▶ **Problem requirements**
In the records below, find the line that contains "2. anomaly_label parameter" and the line that contains "4. safe_best_model - if", then retype exactly those two lines and every line between them.

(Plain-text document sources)
-- Opening Marker --

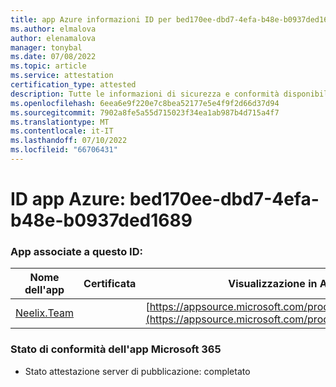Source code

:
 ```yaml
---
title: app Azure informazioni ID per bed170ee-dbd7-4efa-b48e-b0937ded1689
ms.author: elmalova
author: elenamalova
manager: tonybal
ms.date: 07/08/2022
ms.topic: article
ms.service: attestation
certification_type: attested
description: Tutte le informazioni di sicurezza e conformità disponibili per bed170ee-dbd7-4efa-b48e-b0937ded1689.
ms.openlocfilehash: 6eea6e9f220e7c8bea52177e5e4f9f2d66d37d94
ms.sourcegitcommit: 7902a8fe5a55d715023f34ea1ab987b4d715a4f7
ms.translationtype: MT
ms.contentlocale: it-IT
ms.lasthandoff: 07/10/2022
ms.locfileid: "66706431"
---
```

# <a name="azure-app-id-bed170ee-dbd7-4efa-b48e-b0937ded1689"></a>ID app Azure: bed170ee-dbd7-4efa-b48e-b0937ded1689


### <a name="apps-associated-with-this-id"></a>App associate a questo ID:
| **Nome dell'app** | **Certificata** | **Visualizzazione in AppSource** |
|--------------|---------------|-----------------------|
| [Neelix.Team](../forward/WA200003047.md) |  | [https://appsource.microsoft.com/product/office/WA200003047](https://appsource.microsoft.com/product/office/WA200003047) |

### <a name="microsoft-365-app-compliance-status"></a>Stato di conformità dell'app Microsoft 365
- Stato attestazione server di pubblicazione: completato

-- Closing Marker --
-- Opening Marker --

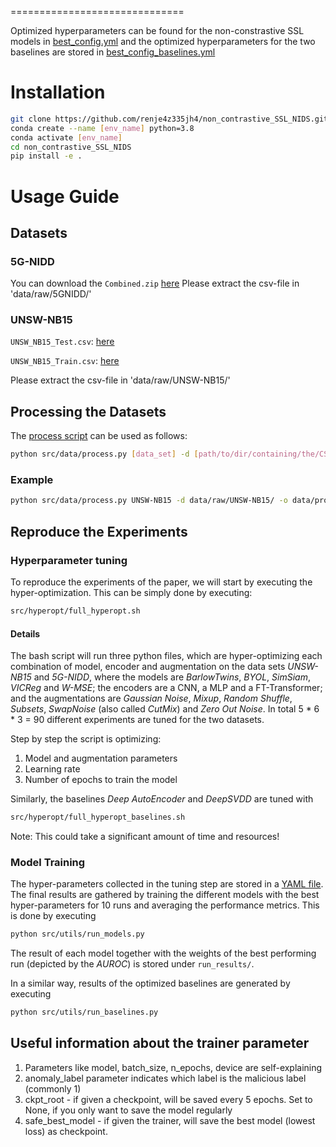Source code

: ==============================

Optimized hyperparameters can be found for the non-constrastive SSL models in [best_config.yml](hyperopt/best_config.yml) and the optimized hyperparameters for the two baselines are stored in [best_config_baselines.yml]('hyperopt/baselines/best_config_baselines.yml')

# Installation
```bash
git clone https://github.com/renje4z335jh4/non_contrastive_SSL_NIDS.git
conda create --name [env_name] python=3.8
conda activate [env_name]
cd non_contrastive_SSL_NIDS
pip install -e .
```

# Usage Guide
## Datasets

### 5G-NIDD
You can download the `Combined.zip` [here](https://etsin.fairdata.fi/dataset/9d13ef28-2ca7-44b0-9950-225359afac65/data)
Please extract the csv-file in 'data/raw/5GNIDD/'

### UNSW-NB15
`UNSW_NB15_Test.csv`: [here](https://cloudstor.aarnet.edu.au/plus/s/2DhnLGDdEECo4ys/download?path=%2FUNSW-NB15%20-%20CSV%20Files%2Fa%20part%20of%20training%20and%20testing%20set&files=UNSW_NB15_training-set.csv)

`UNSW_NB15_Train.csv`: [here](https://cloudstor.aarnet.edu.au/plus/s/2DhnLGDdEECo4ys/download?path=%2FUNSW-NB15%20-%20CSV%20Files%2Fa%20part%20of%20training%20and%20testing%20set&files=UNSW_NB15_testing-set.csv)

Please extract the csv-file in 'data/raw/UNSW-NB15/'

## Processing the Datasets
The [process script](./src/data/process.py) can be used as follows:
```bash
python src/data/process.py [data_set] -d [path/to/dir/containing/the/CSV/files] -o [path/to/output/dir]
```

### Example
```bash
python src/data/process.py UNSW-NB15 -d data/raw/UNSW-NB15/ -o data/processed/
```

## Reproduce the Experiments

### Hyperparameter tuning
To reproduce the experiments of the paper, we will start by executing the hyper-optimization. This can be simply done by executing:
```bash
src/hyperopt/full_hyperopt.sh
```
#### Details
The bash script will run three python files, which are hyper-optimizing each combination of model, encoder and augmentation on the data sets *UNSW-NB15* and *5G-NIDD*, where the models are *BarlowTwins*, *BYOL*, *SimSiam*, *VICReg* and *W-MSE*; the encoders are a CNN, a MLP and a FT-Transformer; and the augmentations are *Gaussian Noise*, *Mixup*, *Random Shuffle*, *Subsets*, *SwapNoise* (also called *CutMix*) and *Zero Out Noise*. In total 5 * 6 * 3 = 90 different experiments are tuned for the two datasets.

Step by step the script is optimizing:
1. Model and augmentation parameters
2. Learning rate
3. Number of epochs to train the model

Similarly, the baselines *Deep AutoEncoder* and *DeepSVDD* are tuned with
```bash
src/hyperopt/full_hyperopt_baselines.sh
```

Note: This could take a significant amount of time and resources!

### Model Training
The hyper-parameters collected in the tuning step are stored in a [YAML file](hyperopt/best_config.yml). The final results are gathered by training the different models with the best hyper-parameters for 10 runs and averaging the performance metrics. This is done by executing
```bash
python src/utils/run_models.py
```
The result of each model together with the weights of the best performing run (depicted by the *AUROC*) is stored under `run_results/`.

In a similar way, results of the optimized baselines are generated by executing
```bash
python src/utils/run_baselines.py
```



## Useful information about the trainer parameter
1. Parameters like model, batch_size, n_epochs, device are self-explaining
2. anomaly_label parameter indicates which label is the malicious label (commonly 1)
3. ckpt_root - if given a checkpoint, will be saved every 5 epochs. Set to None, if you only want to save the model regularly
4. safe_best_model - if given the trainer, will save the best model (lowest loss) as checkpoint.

-- Closing Marker --

▶ **Task result**
2. anomaly_label parameter indicates which label is the malicious label (commonly 1)
3. ckpt_root - if given a checkpoint, will be saved every 5 epochs. Set to None, if you only want to save the model regularly
4. safe_best_model - if given the trainer, will save the best model (lowest loss) as checkpoint.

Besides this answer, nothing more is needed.